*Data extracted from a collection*
========================

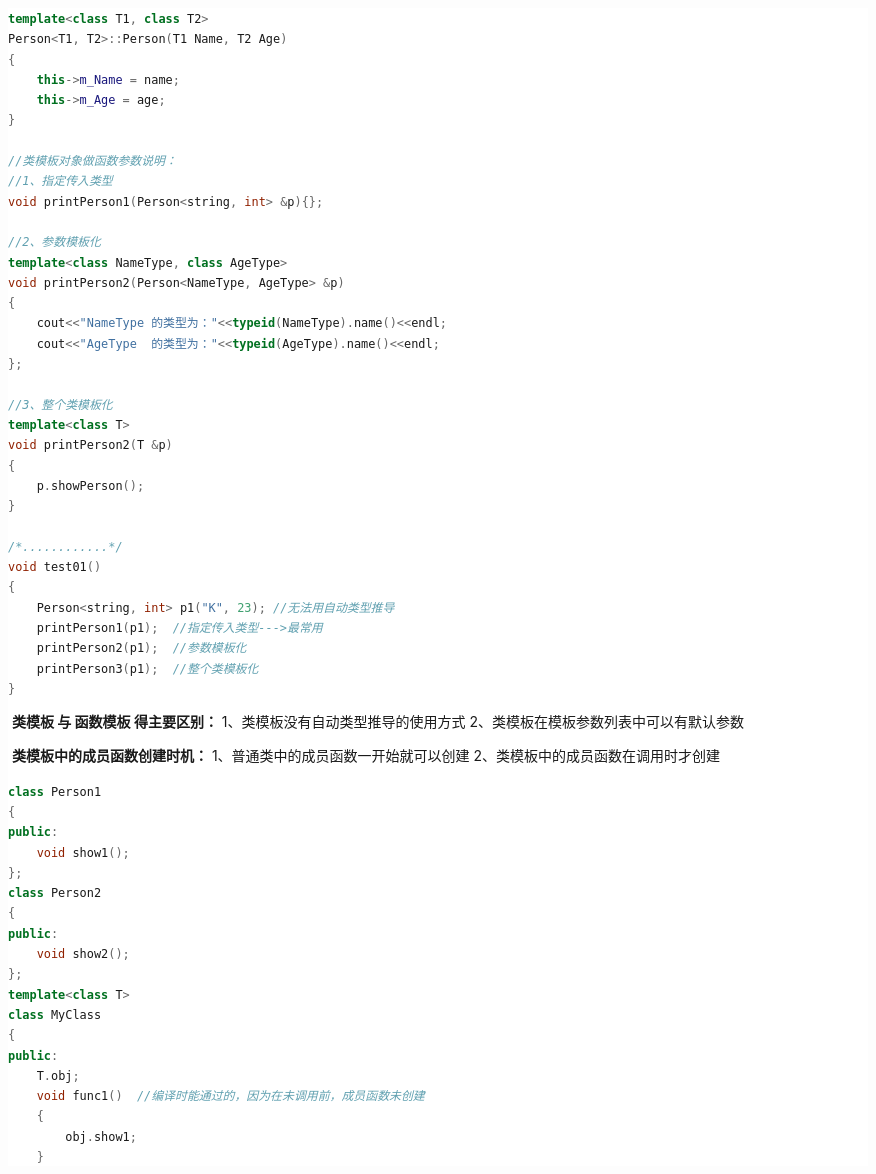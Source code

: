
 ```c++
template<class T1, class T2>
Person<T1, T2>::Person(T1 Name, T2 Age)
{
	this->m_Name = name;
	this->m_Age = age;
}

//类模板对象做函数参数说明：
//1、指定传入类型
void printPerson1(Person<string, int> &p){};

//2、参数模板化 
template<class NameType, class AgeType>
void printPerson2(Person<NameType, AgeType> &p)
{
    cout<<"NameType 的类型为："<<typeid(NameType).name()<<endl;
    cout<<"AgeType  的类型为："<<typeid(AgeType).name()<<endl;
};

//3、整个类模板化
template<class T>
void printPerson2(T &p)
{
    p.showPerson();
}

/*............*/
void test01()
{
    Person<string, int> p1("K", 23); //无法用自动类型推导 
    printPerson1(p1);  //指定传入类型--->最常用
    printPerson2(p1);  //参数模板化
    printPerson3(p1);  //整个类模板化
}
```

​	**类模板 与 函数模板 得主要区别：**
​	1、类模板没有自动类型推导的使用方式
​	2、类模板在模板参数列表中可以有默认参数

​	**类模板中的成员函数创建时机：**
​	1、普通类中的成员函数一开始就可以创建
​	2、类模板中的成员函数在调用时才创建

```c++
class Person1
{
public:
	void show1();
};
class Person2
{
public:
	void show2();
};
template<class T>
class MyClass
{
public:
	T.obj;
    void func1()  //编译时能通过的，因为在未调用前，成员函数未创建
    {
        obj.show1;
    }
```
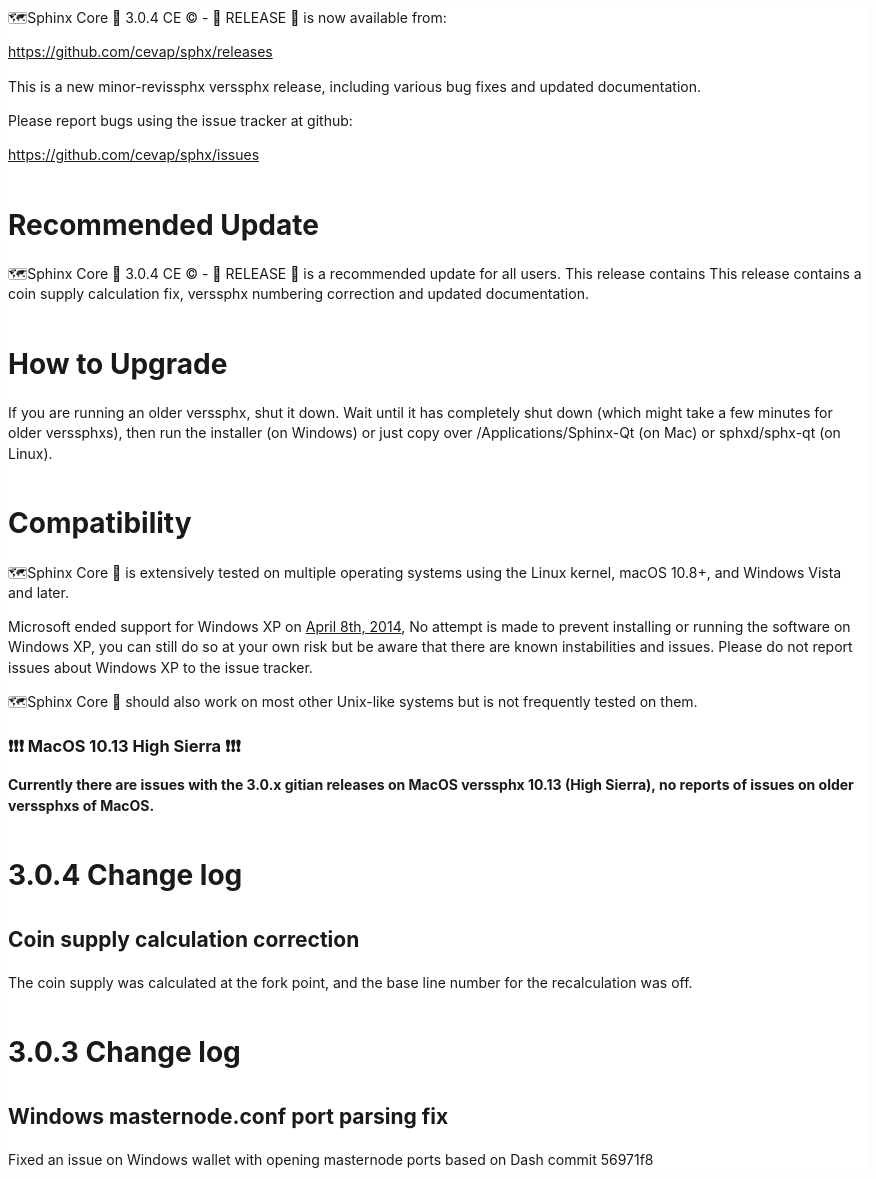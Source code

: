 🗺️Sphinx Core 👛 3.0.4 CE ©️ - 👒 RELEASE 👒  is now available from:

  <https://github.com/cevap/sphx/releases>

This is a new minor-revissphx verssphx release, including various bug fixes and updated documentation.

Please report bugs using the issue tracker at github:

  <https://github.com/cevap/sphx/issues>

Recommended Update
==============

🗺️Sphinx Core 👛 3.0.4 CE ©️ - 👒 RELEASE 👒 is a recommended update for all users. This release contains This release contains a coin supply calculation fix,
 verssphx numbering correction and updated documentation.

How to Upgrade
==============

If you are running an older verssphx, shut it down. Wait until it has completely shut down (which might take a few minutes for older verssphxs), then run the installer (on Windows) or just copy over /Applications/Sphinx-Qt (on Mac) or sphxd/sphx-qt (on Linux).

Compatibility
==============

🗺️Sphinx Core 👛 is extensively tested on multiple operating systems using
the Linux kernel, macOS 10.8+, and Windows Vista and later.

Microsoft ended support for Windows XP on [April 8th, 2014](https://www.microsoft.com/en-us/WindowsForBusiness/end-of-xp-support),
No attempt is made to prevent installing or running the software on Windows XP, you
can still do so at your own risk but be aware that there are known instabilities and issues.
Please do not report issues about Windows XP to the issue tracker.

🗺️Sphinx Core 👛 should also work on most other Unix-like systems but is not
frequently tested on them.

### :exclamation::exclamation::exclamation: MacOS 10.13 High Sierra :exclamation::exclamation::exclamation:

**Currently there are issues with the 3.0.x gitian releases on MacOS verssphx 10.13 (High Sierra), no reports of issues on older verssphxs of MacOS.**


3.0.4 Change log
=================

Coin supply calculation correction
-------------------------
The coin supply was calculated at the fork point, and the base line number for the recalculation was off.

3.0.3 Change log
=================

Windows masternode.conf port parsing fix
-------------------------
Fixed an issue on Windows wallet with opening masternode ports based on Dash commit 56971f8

========================

*What to do*
Exactly as they appear, write out the lines from the one containing "RELEASE 👒 is" through the final line of the entries above, both included.

*Result of the exercise*
🗺️Sphinx Core 👛 3.0.4 CE ©️ - 👒 RELEASE 👒 is a recommended update for all users. This release contains This release contains a coin supply calculation fix,
 verssphx numbering correction and updated documentation.

How to Upgrade
==============

If you are running an older verssphx, shut it down. Wait until it has completely shut down (which might take a few minutes for older verssphxs), then run the installer (on Windows) or just copy over /Applications/Sphinx-Qt (on Mac) or sphxd/sphx-qt (on Linux).

Compatibility
==============

🗺️Sphinx Core 👛 is extensively tested on multiple operating systems using
the Linux kernel, macOS 10.8+, and Windows Vista and later.

Microsoft ended support for Windows XP on [April 8th, 2014](https://www.microsoft.com/en-us/WindowsForBusiness/end-of-xp-support),
No attempt is made to prevent installing or running the software on Windows XP, you
can still do so at your own risk but be aware that there are known instabilities and issues.
Please do not report issues about Windows XP to the issue tracker.

🗺️Sphinx Core 👛 should also work on most other Unix-like systems but is not
frequently tested on them.

### :exclamation::exclamation::exclamation: MacOS 10.13 High Sierra :exclamation::exclamation::exclamation:

**Currently there are issues with the 3.0.x gitian releases on MacOS verssphx 10.13 (High Sierra), no reports of issues on older verssphxs of MacOS.**


3.0.4 Change log
=================

Coin supply calculation correction
-------------------------
The coin supply was calculated at the fork point, and the base line number for the recalculation was off.

3.0.3 Change log
=================

Windows masternode.conf port parsing fix
-------------------------
Fixed an issue on Windows wallet with opening masternode ports based on Dash commit 56971f8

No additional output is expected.